# WORK INSTRUCTIONS
Using the entries below, copy out all lines where "stats" is found.

::: ENTRIES SUPPLIED :::

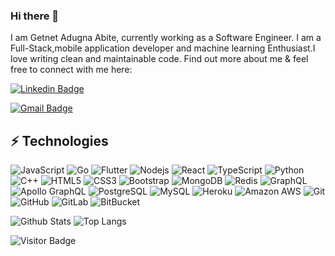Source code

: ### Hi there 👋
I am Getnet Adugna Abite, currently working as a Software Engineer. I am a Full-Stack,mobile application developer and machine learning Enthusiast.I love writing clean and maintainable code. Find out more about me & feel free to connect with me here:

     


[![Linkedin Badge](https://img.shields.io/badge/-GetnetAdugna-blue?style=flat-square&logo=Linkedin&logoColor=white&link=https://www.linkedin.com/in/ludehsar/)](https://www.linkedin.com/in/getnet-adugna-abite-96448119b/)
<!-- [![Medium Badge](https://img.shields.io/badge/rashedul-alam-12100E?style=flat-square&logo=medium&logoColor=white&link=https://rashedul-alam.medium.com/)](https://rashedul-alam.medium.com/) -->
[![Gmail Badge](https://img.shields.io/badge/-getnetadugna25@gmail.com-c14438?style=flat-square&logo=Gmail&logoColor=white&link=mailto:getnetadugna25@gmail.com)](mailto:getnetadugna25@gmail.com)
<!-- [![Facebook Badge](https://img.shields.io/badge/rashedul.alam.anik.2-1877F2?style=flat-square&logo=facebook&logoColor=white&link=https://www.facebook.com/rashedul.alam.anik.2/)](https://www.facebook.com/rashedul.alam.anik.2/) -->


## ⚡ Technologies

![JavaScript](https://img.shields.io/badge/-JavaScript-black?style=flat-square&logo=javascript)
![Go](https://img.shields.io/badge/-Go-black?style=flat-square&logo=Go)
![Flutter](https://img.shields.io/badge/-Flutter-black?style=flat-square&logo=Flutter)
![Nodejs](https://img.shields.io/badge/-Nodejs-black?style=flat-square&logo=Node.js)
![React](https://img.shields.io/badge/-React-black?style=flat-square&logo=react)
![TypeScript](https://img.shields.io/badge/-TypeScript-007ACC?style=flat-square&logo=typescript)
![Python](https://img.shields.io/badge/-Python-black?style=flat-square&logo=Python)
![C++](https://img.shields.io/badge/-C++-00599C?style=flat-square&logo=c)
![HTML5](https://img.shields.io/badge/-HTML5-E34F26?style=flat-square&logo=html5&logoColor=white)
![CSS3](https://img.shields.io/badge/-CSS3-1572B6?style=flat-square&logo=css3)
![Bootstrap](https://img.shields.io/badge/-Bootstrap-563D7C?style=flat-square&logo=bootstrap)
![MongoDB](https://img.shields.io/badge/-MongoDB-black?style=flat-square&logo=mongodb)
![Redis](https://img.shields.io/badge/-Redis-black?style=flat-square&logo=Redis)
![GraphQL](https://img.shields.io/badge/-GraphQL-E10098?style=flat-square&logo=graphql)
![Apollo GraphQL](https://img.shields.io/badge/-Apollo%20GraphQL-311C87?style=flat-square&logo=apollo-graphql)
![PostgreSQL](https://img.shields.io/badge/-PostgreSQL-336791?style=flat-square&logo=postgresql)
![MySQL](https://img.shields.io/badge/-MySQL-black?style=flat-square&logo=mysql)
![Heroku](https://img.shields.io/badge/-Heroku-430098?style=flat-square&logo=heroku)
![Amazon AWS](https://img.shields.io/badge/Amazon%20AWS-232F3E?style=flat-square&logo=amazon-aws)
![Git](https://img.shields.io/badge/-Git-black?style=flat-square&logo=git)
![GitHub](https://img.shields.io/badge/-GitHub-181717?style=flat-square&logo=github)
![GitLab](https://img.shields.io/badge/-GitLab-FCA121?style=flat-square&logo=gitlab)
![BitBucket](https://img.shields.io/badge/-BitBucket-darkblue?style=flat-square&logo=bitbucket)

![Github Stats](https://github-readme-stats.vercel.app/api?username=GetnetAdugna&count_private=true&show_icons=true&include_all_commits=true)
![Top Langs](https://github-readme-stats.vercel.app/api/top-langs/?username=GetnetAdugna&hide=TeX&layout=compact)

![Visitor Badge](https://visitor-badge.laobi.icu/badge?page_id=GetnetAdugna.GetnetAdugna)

:::

# SOLUTION TO THIS EXERCISE
![Github Stats](https://github-readme-stats.vercel.app/api?username=GetnetAdugna&count_private=true&show_icons=true&include_all_commits=true)
![Top Langs](https://github-readme-stats.vercel.app/api/top-langs/?username=GetnetAdugna&hide=TeX&layout=compact)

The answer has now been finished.